# Halo Catalog Analysis Example: halo properties as a function of host halo mass¶

In this example, we’ll show how to start from a subhalo catalog and calculate how various properties scale with host halo mass. As a specific example, we’ll calculate the average abundance of subhalos as a function of mass, $$\langle N_{\rm sub}\vert M_{\rm halo}\rangle$$.

There is also an IPython Notebook in the following location that can be used as a companion to the material in this section of the tutorial:

halotools/docs/notebooks/halocat_analysis/basic_examples/halo_catalog_analysis_tutorial1.ipynb

By following this tutorial together with this notebook, you can play around with your own variations of the calculation as you learn the basic syntax.

## Retrieve the default halo catalog¶

from halotools.sim_manager import CachedHaloCatalog
halocat = CachedHaloCatalog()
print(halocat.halo_table[0:9])

halo_vmax_firstacc halo_dmvir_dt_tdyn ... halo_hostid halo_mvir_host_halo
------------------ ------------------ ... ----------- -------------------
67.3             -5.505 ...  3058439856           2.031e+10
99.91             -9.513 ...  3058439861           4.443e+10
87.86             0.8171 ...  3058439904           9.882e+10
78.43             -1.356 ...  3058439906           3.108e+10
89.69              1.495 ...  3058439907           4.266e+10
118.89             -6.333 ...  3058439910           1.728e+11
123.38              4.487 ...  3058439952           1.867e+11
109.28             -15.28 ...  3058439956           6.897e+10
84.17            -0.2037 ...  3058439985           3.339e+10


The first time you load the halo catalog into memory is slow because the halo table is sorted into a convenient order and a large number of self-consistency checks are performed. Subsequent calls to extract the halo_table are fast as the catalog is now available in RAM.

mask = halocat.halo_table['halo_mpeak'] > 1000*halocat.particle_mass


## Calculate total number of subhalos $$N_{\rm subs}$$ in each halo¶

To calculate the total number of subhalos in each host halo, we’ll use the halotools.utils.group_member_generator. You can read more about the details of the generator in its documentation, here we’ll just demo some basic usage. Briefly, this generator can be used to iterate over your halo population on a host-by-host basis, so that you can perform group-wise calculations with each step of the iteration. In this case, at each step of the iteration we’ll sum up the total number of subhalos associated with each host.

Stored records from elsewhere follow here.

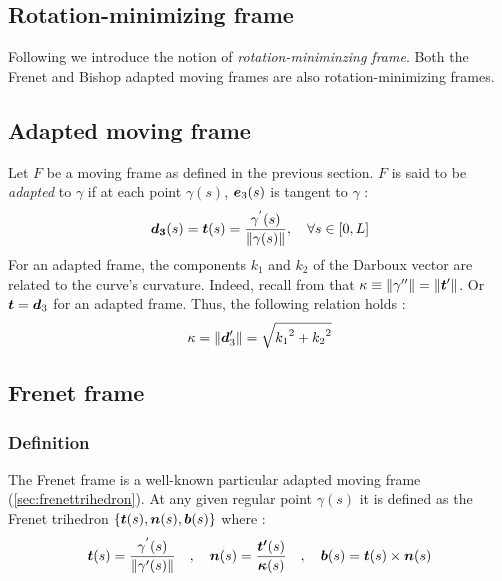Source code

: \subsection{Rotation-minimizing frame}
Following \cite{Farouki2014} we introduce the notion of \emph{rotation-miniminzing frame}. Both the Frenet and Bishop adapted moving frames are also rotation-minimizing frames.

\subsection{Adapted moving frame}
Let $F$ be a moving frame as defined in the previous section. $F$ is said to be \emph{adapted} to $\gamma$ if at each point $\gamma(s)$, $\boldsymbol{e}_{3}(s)$ is tangent to $\gamma$ :
\begin{equation}
	\boldsymbol{d_{3}}(s) = \boldsymbol{t}(s) = \frac{\gamma^{'}(s)}{\|\gamma(s)\|}, \quad \forall s \in [0,L]
\end{equation}
For an adapted frame, the components $k_1$ and $k_2$ of the Darboux vector are related to the curve's curvature. Indeed, recall from that $\kappa \equiv \|\gamma''\| = \|\boldsymbol{t}'\|$. Or $\boldsymbol{t} = \boldsymbol{d}_3$ for an adapted frame. Thus, the following relation holds :
\begin{equation}
	\kappa = \|\boldsymbol{d}'_3\| = \sqrt{{k_{1}}^2 + {k_{2}}^2}
\end{equation}

\subsection{Frenet frame}

\subsubsection{Definition}
The Frenet frame is a well-known particular adapted moving frame (\cref{sec:frenettrihedron}). At any given regular point $\gamma(s)$ it is defined as the Frenet trihedron $\{\boldsymbol{t}(s),\boldsymbol{n}(s),\boldsymbol{b}(s)\}$ where :
\begin{gather}
\boldsymbol{t}(s) = \frac{\gamma^{'}(s)}{\|\gamma'(s)\|}
\quad,\quad
\boldsymbol{n}(s) = \frac{\boldsymbol{t'}(s)}{\boldsymbol{\kappa}(s)}
\quad,\quad
\boldsymbol{b}(s)= \boldsymbol{t}(s)\times\boldsymbol{n}(s)
\end{gather}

As described in Rockstar halo and subhalo nomenclature conventions, halo_hostid is a natural grouping key for a subhalo catalog. So we’ll sort our subhalo catalog on this column and notify the group_member_generator that we have done so by passing in halo_hostid as the grouping_key keyword argument. For this calculation, all we care about is the number of objects within each grouping, so there is no need to request the group_member_generator to yield any particular data about the subhalos, so we can simply set the requested_columns argument to be an empty list. After calling the generator with these arguments, we will then proceed to loop over the generator, calculate the number of subhalos in each host, and at the end store the result in a new column of the halo table.

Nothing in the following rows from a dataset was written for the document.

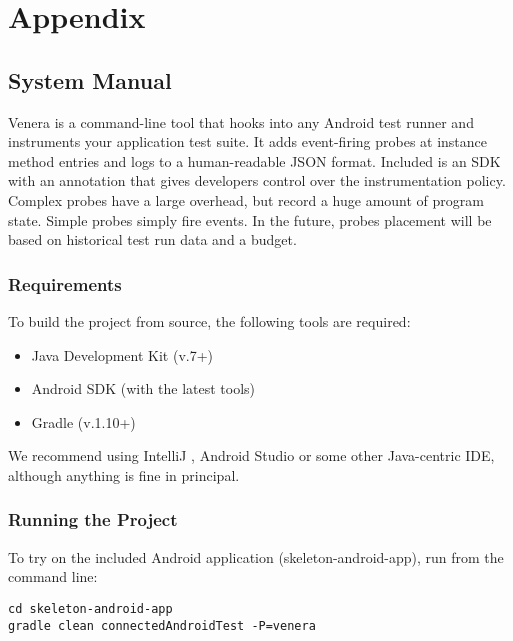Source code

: \section{Appendix}
\label{sec:appendix}

\subsection{\venera System Manual}

Venera is a command-line tool that hooks into any Android test runner and
instruments your application test suite. It adds event-firing probes at instance
method entries and logs to a human-readable JSON format. Included is an SDK with
an annotation that gives developers control over the instrumentation policy.
Complex probes have a large overhead, but record a huge amount of program state.
Simple probes simply fire events. In the future, probes placement will be based
on historical test run data and a budget.

\subsubsection{Requirements}

To build the project from source, the following tools are required:

\begin{itemize}
  \item Java Development Kit (v.7+) \cite{jdk}
  \item Android SDK (with the latest tools) \cite{androidSDK}
  \item Gradle (v.1.10+) \cite{gradle}
\end{itemize}

We recommend using IntelliJ \cite{intellij}, Android Studio \cite{androidStudio}
or some other Java-centric IDE, although anything is fine in principal.

\subsubsection{Running the Project}

To try \venera on the included Android application (skeleton-android-app), run
from the command line:

\begin{lstlisting}[numbers=none]
cd skeleton-android-app
gradle clean connectedAndroidTest -P=venera
\end{lstlisting}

from halotools.utils import group_member_generator

halos.sort('halo_hostid')
grouping_key = 'halo_hostid'
requested_columns = []
group_gen = group_member_generator(halos, grouping_key, requested_columns)

nsub = np.zeros(len(halos))
for first, last, member_props in group_gen:
nsub[first:last] = last - first - 1

halos['num_subhalos'] = nsub


Our halos table now has a num_subhalos column.

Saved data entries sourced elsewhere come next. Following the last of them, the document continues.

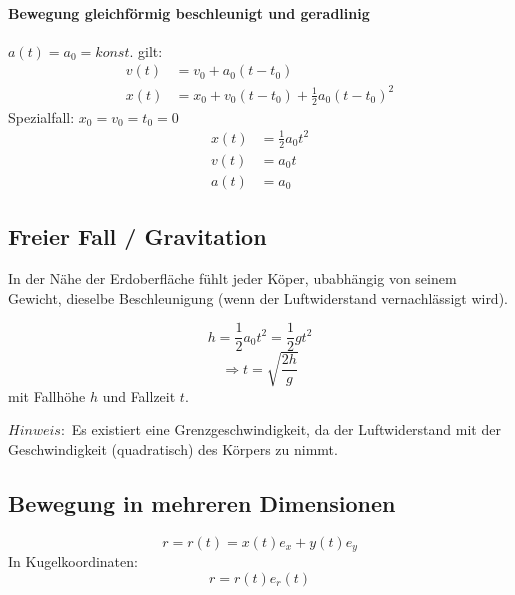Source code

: \documentclass[7pt]{article}
\begin{document}
\begin{multicols}{3}
\paragraph{Bewegung gleichf{\"o}rmig beschleunigt und geradlinig}\mbox{} 
$a(t) = a_0 = konst.$ gilt: \newline
\begin{equation*}
\begin{split}
		v(t)& = v_0 + a_0(t - t_0)\\
	x(t)& = x_0 + v_0(t - t_0) + \frac{1}{2}a_0(t - t_0)^2
\end{split}
\end{equation*}
\newline
Spezialfall: $x_0 = v_0 = t_0 = 0$ \newline
\begin{equation*}
\begin{split}
	x(t)& = \frac{1}{2}a_0t^2 \\
	v(t)& = a_0t \\
	a(t)& = a_0
\end{split}
\end{equation*}

\subsection{Freier Fall / Gravitation}
In der N{\"a}he der Erdoberfl{\"a}che f{\"u}hlt jeder K{\"o}per, ubabh{\"a}ngig von seinem Gewicht, dieselbe Beschleunigung (wenn der Luftwiderstand vernachl{\"a}ssigt wird).

\begin{equation*}
	h = \frac{1}{2}a_0t^2 = \frac{1}{2}gt^2
\end{equation*}
\begin{equation*}
\Rightarrow t = \sqrt{\frac{2h}{g}}
\end{equation*}
mit Fallh{\"o}he $h$ und Fallzeit $t$.
\newline

$Hinweis:$ Es existiert eine Grenzgeschwindigkeit, da der Luftwiderstand mit der Geschwindigkeit (quadratisch) des K{\"o}rpers zu nimmt.


\subsection{Bewegung in mehreren Dimensionen}
\begin{equation*}
r = r(t) = x(t) e_x + y(t) e_y
\end{equation*}
In Kugelkoordinaten:
\begin{equation*}
r = r(t)e_r(t)
\end{equation*}


\end{multicols}
\end{document}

## Calculate $$\langle N_{\rm sub}\rangle$$ vs. $$M_{\rm halo}$$¶

Now we’ll exploit our previous calculations to compute the mean number of subhalos in bins of halo mass. For this calculation, the mean_y_vs_x provides useful wrapper behavior around scipy.stats.binned_statistic and numpy.histogram. Note that mean_y_vs_x is really just a convenience function used for quick exploratory work. For results going into science publications, be sure to check how your findings depend on bin width, sampling, etc.

from halotools.mock_observables import mean_y_vs_x
import numpy as np

bins = np.logspace(12.5, 14.5, 25)
result = mean_y_vs_x(hosts['halo_mvir_host_halo'], hosts['num_subhalos'],
bins = bins, error_estimator = 'variance')

host_mass, mean_richness, richness_variance = result


### Plot the result¶

from seaborn import plt

plt.errorbar(host_mass, mean_richness, yerr=richness_variance,
fmt = "none", ecolor='gray')
plt.plot(host_mass, mean_richness, 'D', color='k')

plt.loglog()
plt.xticks(size=18)
plt.yticks(size=18)
plt.xlabel(r'$M_{\rm halo}/M_{\odot}$', fontsize=25)
plt.ylabel(r'$\langle N_{\rm sub}\rangle$', fontsize=25)
plt.ylim(ymin = 0.5, ymax=100)
plt.xlim(xmin = 1e12, xmax=5e14)